Well, THAT put a spin on things, she thought.

“It may be dangerous--extremely dangerous, in fact, and I hope--I expect that you will obey orders without question.”

“Slow it down and keep it simple,” whispered Thyrsis.

“That is all,” she said, turned, and went back into the car. She fished in her backpack and oulled out the map. “Now what does this say?’ She pointed at a dot, the first on the fadeaway line.

“Ambremerine,” said Antithyrsis. “No idea what that is.”

“Well, it’s our destination.”

She went back up front, where the temperature had become twenty degrees higher.”

“I would like to stand where I can look ahead,” Jeanette said, and the engineers deferred. She climbed up where she could just see through the engineer’s window. She could have used an additional box, but that might have given something away.

The train started: a heavy lurch , and then a steady growth of power. They left the fortress station, and began to pick up speed as they ran up the ramp into the sky.

The crows were once again on her shoulders, giving them, she noted sullenly, a better view than she had. The sky brightened, and then darkened, and a star or two began to come out.

Antithyrsis said, “Uh-oh.”

Jeanette responded, calmly and regally for the sake of the engineers, “What?”

“The track is making a big curve away to the right.”

“It’s straight on the map,” Jeanette said, holding on harder to her cool.
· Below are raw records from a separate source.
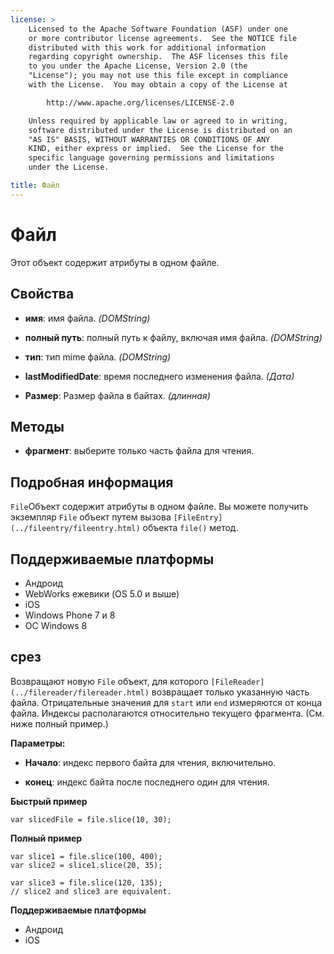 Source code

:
 ```yaml
---
license: >
    Licensed to the Apache Software Foundation (ASF) under one
    or more contributor license agreements.  See the NOTICE file
    distributed with this work for additional information
    regarding copyright ownership.  The ASF licenses this file
    to you under the Apache License, Version 2.0 (the
    "License"); you may not use this file except in compliance
    with the License.  You may obtain a copy of the License at

        http://www.apache.org/licenses/LICENSE-2.0

    Unless required by applicable law or agreed to in writing,
    software distributed under the License is distributed on an
    "AS IS" BASIS, WITHOUT WARRANTIES OR CONDITIONS OF ANY
    KIND, either express or implied.  See the License for the
    specific language governing permissions and limitations
    under the License.

title: Файл
---
```


# Файл

Этот объект содержит атрибуты в одном файле.

## Свойства

*   **имя**: имя файла. *(DOMString)*

*   **полный путь**: полный путь к файлу, включая имя файла. *(DOMString)*

*   **тип**: тип mime файла. *(DOMString)*

*   **lastModifiedDate**: время последнего изменения файла. *(Дата)*

*   **Размер**: Размер файла в байтах. *(длинная)*

## Методы

*   **фрагмент**: выберите только часть файла для чтения.

## Подробная информация

`File`Объект содержит атрибуты в одном файле. Вы можете получить экземпляр `File` объект путем вызова `[FileEntry](../fileentry/fileentry.html)` объекта `file()` метод.

## Поддерживаемые платформы

*   Андроид
*   WebWorks ежевики (OS 5.0 и выше)
*   iOS
*   Windows Phone 7 и 8
*   ОС Windows 8

## срез

Возвращают новую `File` объект, для которого `[FileReader](../filereader/filereader.html)` возвращает только указанную часть файла. Отрицательные значения для `start` или `end` измеряются от конца файла. Индексы располагаются относительно текущего фрагмента. (См. ниже полный пример.)

**Параметры:**

*   **Начало**: индекс первого байта для чтения, включительно.

*   **конец**: индекс байта после последнего один для чтения.

**Быстрый пример**

    var slicedFile = file.slice(10, 30);
    

**Полный пример**

    var slice1 = file.slice(100, 400);
    var slice2 = slice1.slice(20, 35);
    
    var slice3 = file.slice(120, 135);
    // slice2 and slice3 are equivalent.
    

**Поддерживаемые платформы**

*   Андроид
*   iOS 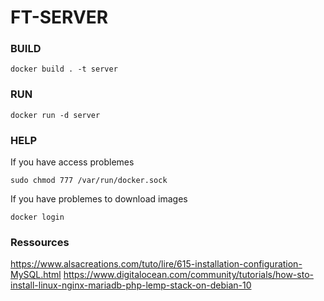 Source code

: # FT-SERVER

### BUILD
```
docker build . -t server
```

### RUN

```shell
docker run -d server
```

### HELP
If you have access problemes

```shell
sudo chmod 777 /var/run/docker.sock
```

If you have problemes to download images

```shell
docker login
```

### Ressources

https://www.alsacreations.com/tuto/lire/615-installation-configuration-MySQL.html
https://www.digitalocean.com/community/tutorials/how-sto-install-linux-nginx-mariadb-php-lemp-stack-on-debian-10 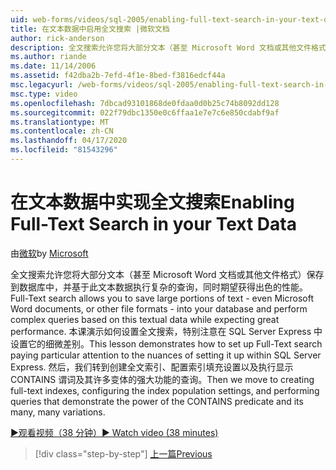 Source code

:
 ```yaml
---
uid: web-forms/videos/sql-2005/enabling-full-text-search-in-your-text-data
title: 在文本数据中启用全文搜索 |微软文档
author: rick-anderson
description: 全文搜索允许您将大部分文本（甚至 Microsoft Word 文档或其他文件格式）保存到数据库中，并执行复杂的 qu...
ms.author: riande
ms.date: 11/14/2006
ms.assetid: f42dba2b-7efd-4f1e-8bed-f3816edcf44a
msc.legacyurl: /web-forms/videos/sql-2005/enabling-full-text-search-in-your-text-data
msc.type: video
ms.openlocfilehash: 7dbcad93101868de0fdaa0d0b25c74b8092dd128
ms.sourcegitcommit: 022f79dbc1350e0c6ffaa1e7e7c6e850cdabf9af
ms.translationtype: MT
ms.contentlocale: zh-CN
ms.lasthandoff: 04/17/2020
ms.locfileid: "81543296"
---
```

# <a name="enabling-full-text-search-in-your-text-data"></a><span data-ttu-id="9490f-103">在文本数据中实现全文搜索</span><span class="sxs-lookup"><span data-stu-id="9490f-103">Enabling Full-Text Search in your Text Data</span></span>

<span data-ttu-id="9490f-104">由[微软](https://github.com/microsoft)</span><span class="sxs-lookup"><span data-stu-id="9490f-104">by [Microsoft](https://github.com/microsoft)</span></span>

<span data-ttu-id="9490f-105">全文搜索允许您将大部分文本（甚至 Microsoft Word 文档或其他文件格式）保存到数据库中，并基于此文本数据执行复杂的查询，同时期望获得出色的性能。</span><span class="sxs-lookup"><span data-stu-id="9490f-105">Full-Text search allows you to save large portions of text - even Microsoft Word documents, or other file formats - into your database and perform complex queries based on this textual data while expecting great performance.</span></span> <span data-ttu-id="9490f-106">本课演示如何设置全文搜索，特别注意在 SQL Server Express 中设置它的细微差别。</span><span class="sxs-lookup"><span data-stu-id="9490f-106">This lesson demonstrates how to set up Full-Text search paying particular attention to the nuances of setting it up within SQL Server Express.</span></span> <span data-ttu-id="9490f-107">然后，我们转到创建全文索引、配置索引填充设置以及执行显示 CONTAINS 谓词及其许多变体的强大功能的查询。</span><span class="sxs-lookup"><span data-stu-id="9490f-107">Then we move to creating full-text indexes, configuring the index population settings, and performing queries that demonstrate the power of the CONTAINS predicate and its many, many variations.</span></span>

[<span data-ttu-id="9490f-108">&#9654;观看视频（38 分钟）</span><span class="sxs-lookup"><span data-stu-id="9490f-108">&#9654; Watch video (38 minutes)</span></span>](https://channel9.msdn.com/Blogs/ASP-NET-Site-Videos/enabling-full-text-search-in-your-text-data)

> [!div class="step-by-step"]
> [<span data-ttu-id="9490f-109">上一篇</span><span class="sxs-lookup"><span data-stu-id="9490f-109">Previous</span></span>](creating-and-using-stored-procedures.md)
“The map is not the territory,” opined Thyrsis.

“Except that in this case, the map may be more the territory than the territory is,” answered Antithyrsis.

Jeanette said, “Engineer--what is the next stop after this curve?”

The engineer folded his brow more than it already was. “Galactic Nexus Ninety-Seven, your Highness.”

“Built recently? Within the last hundred years?”

“In the previous nesting, Your Highness, yes.”

“Accelerate, then.” She said.

“What are you doing?” Whispered Thyrsis.

“I’m going straight.”

“Highness!” The other engineer warbled.

“What is it?”

“This acceleration is too much for this track.”


“We call it--Dead Man’s Curve…”

“Of course you do. Accelerate! Accelerate!”

“Yes, your Highness.”

She saw a cord over her head, and hoped it did what she thought it might. She pulled it and the steam whistle sounded across the starry vacuum.

“Straight on ‘till morning!” Jeanette shouted.